DIRECTIONS FOR THIS TASK. Below are lines of data; give the number of them that contain "nedan", and only that.
═════ RECORDS
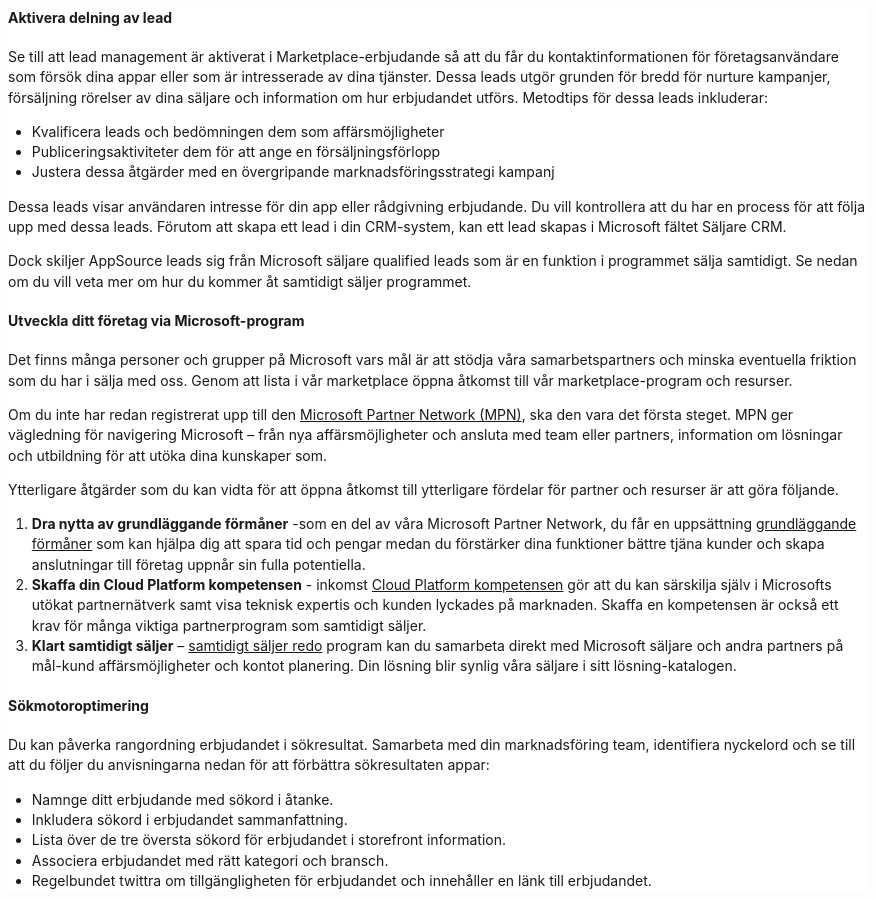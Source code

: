 #### <a name="enable-lead-sharing"></a>Aktivera delning av lead 
Se till att lead management är aktiverat i Marketplace-erbjudande så att du får du kontaktinformationen för företagsanvändare som försök dina appar eller som är intresserade av dina tjänster. Dessa leads utgör grunden för bredd för nurture kampanjer, försäljning rörelser av dina säljare och information om hur erbjudandet utförs. Metodtips för dessa leads inkluderar:
* Kvalificera leads och bedömningen dem som affärsmöjligheter
* Publiceringsaktiviteter dem för att ange en försäljningsförlopp
* Justera dessa åtgärder med en övergripande marknadsföringsstrategi kampanj 

Dessa leads visar användaren intresse för din app eller rådgivning erbjudande. Du vill kontrollera att du har en process för att följa upp med dessa leads. Förutom att skapa ett lead i din CRM-system, kan ett lead skapas i Microsoft fältet Säljare CRM. 

Dock skiljer AppSource leads sig från Microsoft säljare qualified leads som är en funktion i programmet sälja samtidigt. Se nedan om du vill veta mer om hur du kommer åt samtidigt säljer programmet. 

#### <a name="promote-your-business-through-microsoft-programs"></a>Utveckla ditt företag via Microsoft-program 
Det finns många personer och grupper på Microsoft vars mål är att stödja våra samarbetspartners och minska eventuella friktion som du har i sälja med oss. Genom att lista i vår marketplace öppna åtkomst till vår marketplace-program och resurser. 

Om du inte har redan registrerat upp till den [Microsoft Partner Network (MPN)](https://partner.microsoft.com/en-US/), ska den vara det första steget. MPN ger vägledning för navigering Microsoft – från nya affärsmöjligheter och ansluta med team eller partners, information om lösningar och utbildning för att utöka dina kunskaper som. 

Ytterligare åtgärder som du kan vidta för att öppna åtkomst till ytterligare fördelar för partner och resurser är att göra följande. 
1. **Dra nytta av grundläggande förmåner** -som en del av våra Microsoft Partner Network, du får en uppsättning [grundläggande förmåner](https://partner.microsoft.com/en-US/membership/core-benefits) som kan hjälpa dig att spara tid och pengar medan du förstärker dina funktioner bättre tjäna kunder och skapa anslutningar till företag uppnår sin fulla potentiella. 
2. **Skaffa din Cloud Platform kompetensen** - inkomst [Cloud Platform kompetensen](https://partner.microsoft.com/en-us/membership/cloud-platform-competency) gör att du kan särskilja själv i Microsofts utökat partnernätverk samt visa teknisk expertis och kunden lyckades på marknaden. Skaffa en kompetensen är också ett krav för många viktiga partnerprogram som samtidigt säljer. 
3. **Klart samtidigt säljer** – [samtidigt säljer redo](https://partner.microsoft.com/en-US/reach-customers/promote-your-business) program kan du samarbeta direkt med Microsoft säljare och andra partners på mål-kund affärsmöjligheter och kontot planering. Din lösning blir synlig våra säljare i sitt lösning-katalogen.

#### <a name="search-engine-optimization"></a>Sökmotoroptimering 
Du kan påverka rangordning erbjudandet i sökresultat. Samarbeta med din marknadsföring team, identifiera nyckelord och se till att du följer du anvisningarna nedan för att förbättra sökresultaten appar:
* Namnge ditt erbjudande med sökord i åtanke.
* Inkludera sökord i erbjudandet sammanfattning.
* Lista över de tre översta sökord för erbjudandet i storefront information.
* Associera erbjudandet med rätt kategori och bransch.
* Regelbundet twittra om tillgängligheten för erbjudandet och innehåller en länk till erbjudandet.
══════════
SOLUTION TO THIS TASK. 2